Seattle Mariners: Breaking the Status Quo Mentality of the Top 100 MLB Prospects
This is the time of year when baseball’s Top 100 prospect lists come out. Per their status quo, the major sites are undervaluing the Seattle Mariners.
So many Major League Baseball prospect lists have future Seattle Mariners littered all over them. And that’s with three graduating from prospect status last season. Logan Gilbert, Jarred Kelenic, and Taylor Trammell all spent a couple of seasons in the top 100 with MLB, Baseball America, and more. But the ranking sites do the M’s prospects a disservice with their status quo mentality.
Don’t Be Fooled By The Top 100 Prospect Lists
According to the recent MLB Pipeline Top 100 prospects list, the Mariners have five that warrant inclusion: Julio Rodriguez (2), Noelvi Marte (11), George Kirby (33), Emerson Hancock (34), and Harry Ford (98). Baseball Prospectus only has four: Julio Rodriguez (3), Noelvi Marte (15), George Kirby (21), and Emerson Hancock (87).
I’m going to go out on a limb and call BS. I get that MLB and Baseball Prospectus and other top 100 prospect sites sit in a room. Their discussion probably goes something like this.
Prospect Discussion: A Fictional Play
MLB Stat Guru: Looking at the trajectory, minor league war –
MLB Prospects Executive: Is that a thing?
MLB Stat Guru: Of course it is. Anyway, it looks like the Mariners have nine top 100 prospects.
MLB Prospects Executive: How many do the Padres and Rays have?
MLB Stat Guru: Why?
MLB Prospects Executive: Seriously, you nerds just don’t get it, right?
MLB Stat Guru: Get what?
MLB Prospects Executive: There has to be representation from every team, and no team should have more than six unless they are the Padres and Rays?
MLB Stat Guru: The numbers show that Jonatan Clase, Matt Brash, and Brandon Williamson should be in the top 100 for the Mariners.
MLB Prospects Executive: I don’t give a (beep) what the numbers show. Until recently, no one cared about the Mariners farm system. They might be great, but they don’t do anything to increase our web traffic.
MLB Stat Guru: I don’t understand you people. You ask me to crunch the numbers, and I have, you ask me to come up with a top 100, and I did. Then you handcuff me to a cap on the number of prospects per team?
MLB Prospects Executive: It’s a business; we run a business, and that business needs to be accessible to all fans, and the easy sacrifice is to limit the prospects from the darkest corner of our league.
MLB Stat Guru: I think emerald green is pretty, not dark.
Baseball America Prospect Guru enters
Baseball America Prospect Guru: Hey guys, sorry I’m late. Where are we with the Seattle Mariners?
(MLB Stat Guru hands BAPG the latest report reflecting 5 Mariners)
MLB Prospects Executive: How many Mariners do you have in the top 100?

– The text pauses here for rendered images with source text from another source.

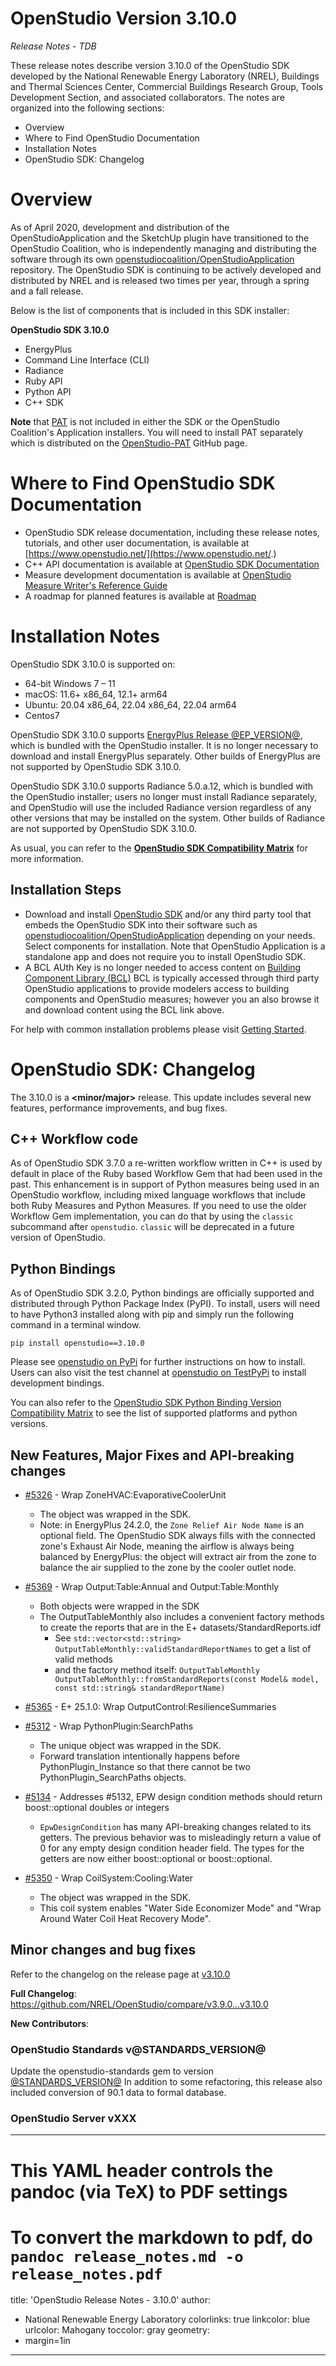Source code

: # OpenStudio Version 3.10.0

_Release Notes_ -  _TDB_

These release notes describe version 3.10.0 of the OpenStudio SDK developed by the National Renewable Energy Laboratory (NREL), Buildings and Thermal Sciences Center, Commercial Buildings Research Group, Tools Development Section, and associated collaborators. The notes are organized into the following sections:

-  Overview
-  Where to Find OpenStudio Documentation
-  Installation Notes
-  OpenStudio SDK: Changelog

# Overview

As of April 2020, development and distribution of the OpenStudioApplication and the SketchUp plugin have transitioned to the OpenStudio Coalition, who is independently managing and distributing the software through its own [openstudiocoalition/OpenStudioApplication](https://github.com/openstudiocoalition/OpenStudioApplication) repository. The OpenStudio SDK is continuing to be actively developed and distributed by NREL and is released two times per year, through a spring and a fall release.

Below is the list of components that is included in this SDK installer:

__**OpenStudio SDK 3.10.0**__
- EnergyPlus
- Command Line Interface (CLI)
- Radiance
- Ruby API
- Python API
- C++ SDK

**Note** that [PAT](https://github.com/NREL/OpenStudio-PAT) is not included in either the SDK or the OpenStudio Coalition's Application installers. You will need to install PAT separately which is distributed on the [OpenStudio-PAT](https://github.com/NREL/OpenStudio-PAT) GitHub page.

# Where to Find OpenStudio SDK Documentation

- OpenStudio SDK release documentation, including these release notes, tutorials, and other user documentation, is available at [https://www.openstudio.net/](https://www.openstudio.net/.)
- C++ API documentation is available at [OpenStudio SDK Documentation](https://openstudio-sdk-documentation.s3.amazonaws.com/index.html)
- Measure development documentation is available at [OpenStudio Measure Writer's Reference Guide](http://nrel.github.io/OpenStudio-user-documentation/reference/measure_writing_guide/ )
- A roadmap for planned features is available at [Roadmap](http://nrel.github.io/OpenStudio-user-documentation/getting_started/roadmap/)

# Installation Notes

OpenStudio SDK 3.10.0 is supported on:

* 64-bit Windows 7 – 11
* macOS: 11.6+ x86_64, 12.1+ arm64
* Ubuntu: 20.04 x86_64, 22.04 x86_64, 22.04 arm64
* Centos7

OpenStudio SDK 3.10.0 supports [EnergyPlus Release @EP_VERSION@](https://github.com/NREL/EnergyPlus/releases/tag/v@EP_VERSION@), which is bundled with the OpenStudio installer. It is no longer necessary to download and install EnergyPlus separately. Other builds of EnergyPlus are not supported by OpenStudio SDK 3.10.0.

OpenStudio SDK 3.10.0 supports Radiance 5.0.a.12, which is bundled with the OpenStudio installer; users no longer must install Radiance separately, and OpenStudio will use the included Radiance version regardless of any other versions that may be installed on the system. Other builds of Radiance are not supported by OpenStudio SDK 3.10.0.

As usual, you can refer to the **[OpenStudio SDK Compatibility Matrix](https://github.com/NREL/OpenStudio/wiki/OpenStudio-SDK-Version-Compatibility-Matrix)** for more information.


## Installation Steps

- Download and install [OpenStudio SDK](https://github.com/NREL/openstudio) and/or any third party tool that embeds the OpenStudio SDK into their software such as [openstudiocoalition/OpenStudioApplication](https://github.com/openstudiocoalition/OpenStudioApplication) depending on your needs. Select components for installation. Note that OpenStudio Application is a standalone app and does not require you to install OpenStudio SDK.
- A BCL AUth Key is no longer needed to access content on [Building Component Library (BCL)](https://bcl.nrel.gov) BCL is typically accessed through third party OpenStudio applications to provide modelers access to building components and OpenStudio measures; however you an also browse it and download content using the BCL link above.

For help with common installation problems please visit [Getting Started](http://nrel.github.io/OpenStudio-user-documentation/getting_started/getting_started/).

# OpenStudio SDK: Changelog

The 3.10.0 is a **<minor/major>** release. This update includes several new features, performance improvements, and bug fixes.

## C++ Workflow code

As of OpenStudio SDK 3.7.0 a re-written workflow written in C++ is used by default in place of the Ruby based Workflow Gem that had been used in the past. This enhancement is in support of Python measures being used in an OpenStudio workflow, including mixed language workflows that include both Ruby Measures and Python Measures. If you need to use the older Workflow Gem implementation, you can do that by using the `classic` subcommand after `openstudio`. `classic` will be deprecated in a future version of OpenStudio.

## Python Bindings

As of OpenStudio SDK 3.2.0, Python bindings are officially supported and distributed through Python Package Index (PyPI). To install, users will need to have Python3 installed along with pip and simply run the following command in a terminal window.

`pip install openstudio==3.10.0`

Please see [openstudio on PyPi](https://pypi.org/project/openstudio/) for further instructions on how to install. Users can also visit the test channel at [openstudio on TestPyPi](https://test.pypi.org/project/openstudio/) to install development bindings.

You can also refer to the [OpenStudio SDK Python Binding Version Compatibility Matrix](https://github.com/NREL/OpenStudio/wiki/OpenStudio-SDK-Python-Binding-Version-Compatibility-Matrix) to see the list of supported platforms and python versions.

## New Features, Major Fixes and API-breaking changes

* [#5326](https://github.com/NREL/OpenStudio/pull/5326) - Wrap ZoneHVAC:EvaporativeCoolerUnit
    * The object was wrapped in the SDK.
    * Note: in EnergyPlus 24.2.0, the `Zone Relief Air Node Name` is an optional field. The OpenStudio SDK always fills with the connected zone's Exhaust Air Node, meaning the airflow is always being balanced by EnergyPlus: the object will extract air from the zone to balance the air supplied to the zone by the cooler outlet node.

* [#5369](https://github.com/NREL/OpenStudio/pull/5369) - Wrap Output:Table:Annual and Output:Table:Monthly
    * Both objects were wrapped in the SDK
    * The OutputTableMonthly also includes a convenient factory methods to create the reports that are in the E+ datasets/StandardReports.idf
        * See `std::vector<std::string> OutputTableMonthly::validStandardReportNames` to get a list of valid methods
        * and the factory method itself: `OutputTableMonthly OutputTableMonthly::fromStandardReports(const Model& model, const std::string& standardReportName)`

* [#5365](https://github.com/NREL/OpenStudio/pull/5365) - E+ 25.1.0: Wrap OutputControl:ResilienceSummaries

* [#5312](https://github.com/NREL/OpenStudio/pull/5312) - Wrap PythonPlugin:SearchPaths
    * The unique object was wrapped in the SDK.
    * Forward translation intentionally happens before PythonPlugin_Instance so that there cannot be two PythonPlugin_SearchPaths objects.

* [#5134](https://github.com/NREL/OpenStudio/pull/5134) - Addresses #5132, EPW design condition methods should return boost::optional doubles or integers
    * `EpwDesignCondition` has many API-breaking changes related to its getters. The previous behavior was to misleadingly return a value of 0 for any empty design condition header field. The types for the getters are now either boost::optional<double> or boost::optional<int>.

* [#5350](https://github.com/NREL/OpenStudio/pull/5350) - Wrap CoilSystem:Cooling:Water
    * The object was wrapped in the SDK.
    * This coil system enables "Water Side Economizer Mode" and "Wrap Around Water Coil Heat Recovery Mode".

## Minor changes and bug fixes

Refer to the changelog on the release page at [v3.10.0](https://github.com/NREL/OpenStudio/releases/v3.10.0)

**Full Changelog**: https://github.com/NREL/OpenStudio/compare/v3.9.0...v3.10.0

**New Contributors**:

### OpenStudio Standards v@STANDARDS_VERSION@

Update the openstudio-standards gem to version [@STANDARDS_VERSION@](https://github.com/NREL/openstudio-standards/releases/tag/v@STANDARDS_VERSION@)
In addition to some refactoring, this release also included conversion of 90.1 data to formal database.


### OpenStudio Server vXXX




---
# This YAML header controls the pandoc (via TeX) to PDF settings
# To convert the markdown to pdf, do `pandoc release_notes.md -o release_notes.pdf`
title:  'OpenStudio Release Notes - 3.10.0'
author:
- National Renewable Energy Laboratory
colorlinks: true
linkcolor: blue
urlcolor: Mahogany
toccolor: gray
geometry:
- margin=1in
---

Baseball America Prospect Guru: Wow, you guys are morons.
(BAPG exits)
MLB Prospects Executive: What was that about?
(Stats Guru pulls out his laptop, logs on to Baseball America, and flips the screen around to show MLB PE)
MLB Stats Guru: You wouldn’t get it; it’s an accuracy thing.
I don’t want to champion any conspiracy theories out there that might involve this scenario, but yeah, it’s probably a thing. While I don’t have first-hand knowledge, it’s literally the only thing that makes sense.